Researchers at the University of Maryland, Baltimore County (UMBC) have uncovered a crucial step that enteroviruses use to reproduce inside human cells. The findings, published in Nature Communications, explain how viruses responsible for illnesses such as polio, encephalitis, myocarditis, and even the common cold take control of cellular machinery to copy themselves. Scientists say the discovery could eventually help researchers create a new generation of antiviral drugs capable of targeting many enteroviruses at once.
The study was led by Deepak Koirala, associate professor of chemistry and biochemistry at UMBC, along with recent Ph.D. graduate Naba Krishna Das. Their work helps answer longstanding questions about how these viruses launch replication once they invade a cell.

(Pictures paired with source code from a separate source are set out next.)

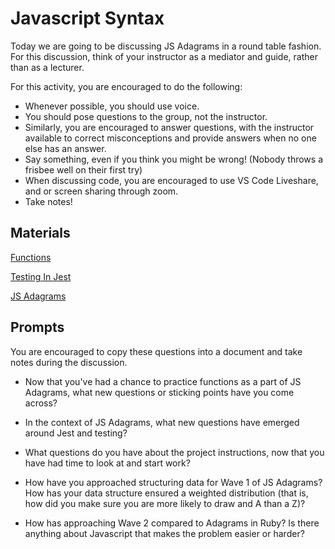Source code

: # Javascript Syntax

Today we are going to be discussing JS Adagrams in a round table fashion. For this discussion, think of your instructor as a mediator and guide, rather than as a lecturer.

For this activity, you are encouraged to do the following:

* Whenever possible, you should use voice.
* You should pose questions to the group, not the instructor.
* Similarly, you are encouraged to answer questions, with the instructor available to correct misconceptions and provide answers when no one else has an answer.
* Say something, even if you think you might be wrong! (Nobody throws a frisbee well on their first try)
* When discussing code, you are encouraged to use VS Code Liveshare, and or screen sharing through zoom.
* Take notes!

## Materials
[Functions](https://adaacademy.hosted.panopto.com/Panopto/Pages/Sessions/List.aspx#folderID=%221775059b-1457-46ba-929a-ab8c000162a1%22)

[Testing In Jest](https://adaacademy.hosted.panopto.com/Panopto/Pages/Sessions/List.aspx?folderID=40468990-0eb9-4cfa-acc3-ab89013229cc)

[JS Adagrams](https://github.com/Ada-C13/js-adagrams)


## Prompts
You are encouraged to copy these questions into a document and take notes during the discussion.

* Now that you've had a chance to practice functions as a part of JS Adagrams, what new questions or sticking points have you come across?

* In the context of JS Adagrams, what new questions have emerged around Jest and testing?

* What questions do you have about the project instructions, now that you have had time to look at and start work?

* How have you approached structuring data for Wave 1 of JS Adagrams? How has your data structure ensured a weighted distribution (that is, how did you make sure you are more likely to draw and A than a Z)?

* How has approaching Wave 2 compared to Adagrams in Ruby? Is there anything about Javascript that makes the problem easier or harder?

“My lab has been really motivated to understand how RNA viruses produce their proteins inside the cell and multiply their genome to make more virus particles,” Koirala says. Earlier work from the team identified an important cloverleaf shaped structure within the virus’s RNA. The new study shows how that structure recruits proteins needed to build the viral replication machinery.
How Enteroviruses Reproduce Inside Cells
Enteroviruses carry very small RNA genomes that must perform two jobs at once. The viral RNA has to direct the production of viral proteins while also serving as the template for creating new copies of the virus.
Most of the viral genome contains instructions for structural proteins, but it also encodes several specialized proteins required for replication. One of the most important is a fusion protein called 3CD.
The 3C portion cuts long chains of amino acids into the separate proteins the virus needs. The 3D portion acts as an RNA polymerase, an enzyme that copies viral RNA so the virus can reproduce. Human cells do not naturally contain this type of polymerase, meaning the virus has to supply its own version.
“We previously determined the structure of the RNA alone, and other groups determined the structure of 3C and 3D, but now we’ve captured the structure of the RNA and proteins together, so we know how they are interacting,” Koirala explains. “We found that it’s the 3C domain of 3CD that binds to the RNA in the viral genome, and then it recruits the other components, such as host protein PCBP2, to assemble the replication complex.”
The researchers also found that this molecular complex functions like a switch. When 3CD is attached, the virus copies its RNA genome. When the protein detaches, the RNA becomes available for producing viral proteins instead.
Scientists Resolve a Longstanding Viral Mystery
To examine these interactions in detail, the team used X-ray crystallography to visualize the RNA cloverleaf and the 3CD protein together. They also relied on isothermal titration calorimetry (ITC), which measures the heat released when molecules bind, and biolayer interferometry (BLI), which uses changes in light interference to track how long molecules stay attached.
The experiments helped settle an ongoing scientific debate. The researchers showed that two full 3CD molecules, each carrying its own RNA polymerase, bind side by side on the viral RNA. Earlier research had proposed that the proteins formed a single fused pair instead.
Scientists still do not fully understand why two copies are required, but the new study provides a much clearer picture of how the replication process begins.
Potential for Broad Spectrum Antiviral Drugs
One of the most promising findings was how similar the mechanism appeared across all seven enteroviruses examined in the study. The viruses shared nearly identical RNA cloverleaf structures and binding behavior.
That level of similarity suggests the RNA structure is extremely important to viral survival. Significant mutations would likely disrupt replication, making the structure a potentially stable drug target across many enteroviruses.
Researchers say this raises the possibility of developing broad spectrum antiviral drugs that could work against an entire family of viruses rather than a single pathogen.
Scientists are already developing drugs that interfere with the 3C and 3D proteins, but the new findings reveal another possible strategy.
Drugs disrupting 3C and 3D activity are already in development, but “now we have another layer to test,” Koirala says. “What if we target the RNA, or the RNA-protein interface, so that we break the interaction? That is another opportunity. Now that we have high-resolution structures, you can precisely design drug molecules to target them.”
Koirala says the study highlights how surprisingly sophisticated viruses can be despite their tiny genomes.
“Viruses are so, so clever. Their entire genome is equivalent to about one mRNA sequence in humans, yet they are so effective,” Koirala says. His latest work demonstrates “why we need to investigate this basic science — so that it can be translated into developing drugs targeting pathogens that cause so many harmful diseases.”